Le conflit au Soudan est la pire crise humanitaire du monde. Plus de 150 000 personnes sont mortes, des millions ont fui leur foyer et sont affamés, et les perspectives d’un cessez-le-feu sont sombres. La crise actuelle est ancrée dans une histoire complexe de violences civiles et de tensions ethniques. En 2019, de grandes manifestations contre la dictature de 30 ans d’Omar al-Bachir ont conduit à son renversement par une coalition des forces armées soudanaises (SAF) et des forces de soutien rapide (RSF). Au début, il y avait une transition fragile entre les civils et les militaires, mais elle a chuté en octobre 2021 lorsque les SAF et RSF ont lancé un coup d’État, renversant le gouvernement civil. Des combats ouverts entre les SAF et RSF ont commencé en avril 2023, entraînant une guerre à grande échelle qui a entraîné une sévère insécurité alimentaire aiguë pour plus de 21 millions de personnes, avec deux régions connaissant la famine et la moitié du pays ayant besoin d’une assistance humanitaire. Environ 12 millions de personnes ont été déplacées, ce qui en fait la plus grande crise de déplacement du monde.
Le conflit est multifacette, impliquant à la fois des dimensions raciales et ethniques ainsi que des luttes de pouvoir entre des figures clés. Abdel Fattah al-Burhan dirige les SAF, tandis que Mohamed Dagalo Hamdan, connu sous le nom de Hemedti, dirige les RSF. Le conflit implique également une division entre les Arabes de la rive, qui font partie de l’élite vivant le long du Nil, et les Arabes non-rivulaires, qui sont souvent marginalisés. La guerre a conduit à une division de facto du pays, avec les SAF contrôlant l’est et le nord, y compris Khartoum, et les RSF contrôlant l’ouest et le sud.

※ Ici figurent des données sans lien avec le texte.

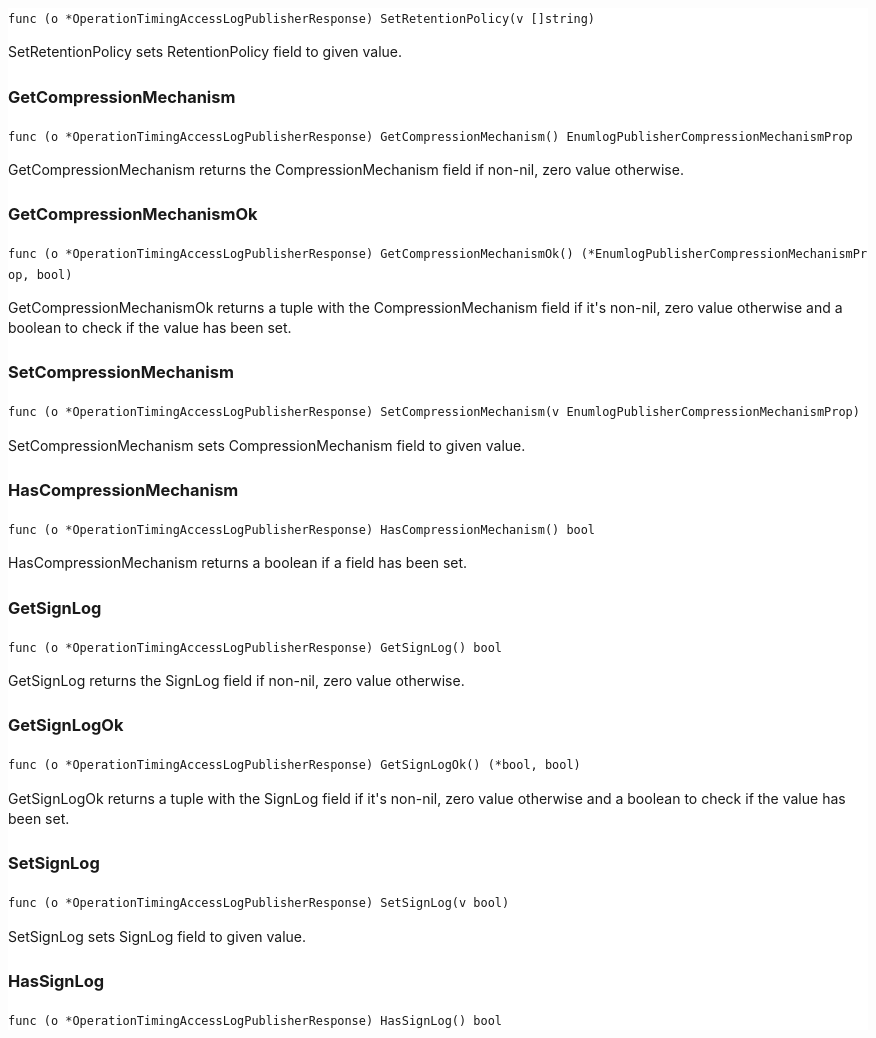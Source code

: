 `func (o *OperationTimingAccessLogPublisherResponse) SetRetentionPolicy(v []string)`

SetRetentionPolicy sets RetentionPolicy field to given value.


### GetCompressionMechanism

`func (o *OperationTimingAccessLogPublisherResponse) GetCompressionMechanism() EnumlogPublisherCompressionMechanismProp`

GetCompressionMechanism returns the CompressionMechanism field if non-nil, zero value otherwise.

### GetCompressionMechanismOk

`func (o *OperationTimingAccessLogPublisherResponse) GetCompressionMechanismOk() (*EnumlogPublisherCompressionMechanismProp, bool)`

GetCompressionMechanismOk returns a tuple with the CompressionMechanism field if it's non-nil, zero value otherwise
and a boolean to check if the value has been set.

### SetCompressionMechanism

`func (o *OperationTimingAccessLogPublisherResponse) SetCompressionMechanism(v EnumlogPublisherCompressionMechanismProp)`

SetCompressionMechanism sets CompressionMechanism field to given value.

### HasCompressionMechanism

`func (o *OperationTimingAccessLogPublisherResponse) HasCompressionMechanism() bool`

HasCompressionMechanism returns a boolean if a field has been set.

### GetSignLog

`func (o *OperationTimingAccessLogPublisherResponse) GetSignLog() bool`

GetSignLog returns the SignLog field if non-nil, zero value otherwise.

### GetSignLogOk

`func (o *OperationTimingAccessLogPublisherResponse) GetSignLogOk() (*bool, bool)`

GetSignLogOk returns a tuple with the SignLog field if it's non-nil, zero value otherwise
and a boolean to check if the value has been set.

### SetSignLog

`func (o *OperationTimingAccessLogPublisherResponse) SetSignLog(v bool)`

SetSignLog sets SignLog field to given value.

### HasSignLog

`func (o *OperationTimingAccessLogPublisherResponse) HasSignLog() bool`
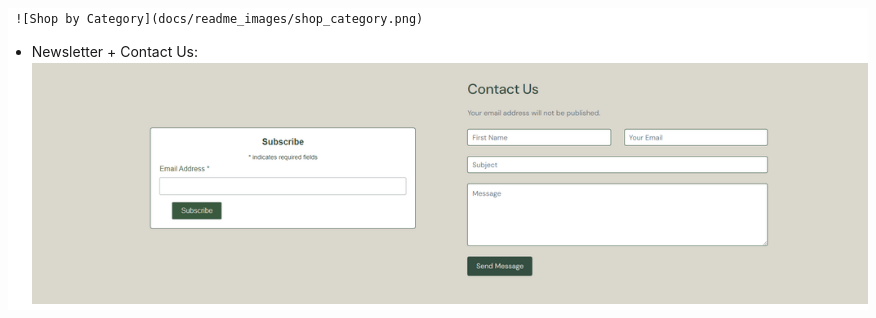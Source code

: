      ![Shop by Category](docs/readme_images/shop_category.png)

* Newsletter + Contact Us:
     ![Newsletter](docs/readme_images/newsletter.png)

Le Soudan du Sud, qui a gagné son indépendance il y a presque 15 ans, a ses propres conflits internes mais n’est pas directement impliqué dans la guerre soudanaise actuelle. Cependant, il y a un certain débordement, avec les RSF qui introduisent des armes au Soudan du Sud.
Plusieurs pays du Moyen-Orient sont impliqués dans le conflit, avec les Émirats arabes unis (EAU) étant le principal soutien des RSF. Les SAF reçoivent un soutien de l’Égypte, du Qatar, de l’Arabie saoudite, de la Turquie et de l’Iran. Les SAF, malgré leurs atrocités, maintiennent le siège aux Nations unies et sont reconnues comme le gouvernement. Les deux côtés ont commis des crimes de guerre, et l’implication d’acteurs externes a compliqué les efforts pour résoudre le conflit.
Les États-Unis ont tenté de faire pression sur les deux parties par l’intermédiaire d’une initiative « à l’extérieur vers l’intérieur », impliquant l’Égypte, l’Arabie saoudite et les Émirats arabes unis. Cette initiative vise à créer une position commune entre ces pays pour pousser à un cessez-le-feu et des négociations politiques. Cependant, l’initiative n’a pas réussi à arrêter la guerre, comme en témoignent la chute d’El-Fasher et les atrocités qui ont suivi.
La voie politique à suivre est difficile. Le peuple soudanais est généralement d’accord pour que ni les RSF ni les SAF n’aient un avenir politique dans les institutions gouvernementales. Cependant, traduire ce sentiment en une solution politique viable est compliqué. Les Salles d’Urgence, un réseau de base fournissant des services essentiels, ont une forte crédibilité mais sont décentralisés, ce qui rend difficile la traduction de leur crédibilité en pouvoir politique.
Une solution réaliste pourrait impliquer une force internationale pour appliquer un accord de paix, similaire aux propositions pour Gaza. Cela nécessiterait la construction d’institutions sur le long terme et potentiellement la transformation du Soudan en un type de tutelle. La situation actuelle au Soudan est désespérée, le pays se dirigeant vers un état similaire à celui de la Somalie ou de la Libye, mais avec le potentiel pour une division plus stable. Les efforts de maintien de la paix de l’ONU dans le Darfour, bien que mélangés dans leurs résultats, ont réussi à arrêter le massacre, ce qui suggère que une présence internationale robuste pourrait être efficace.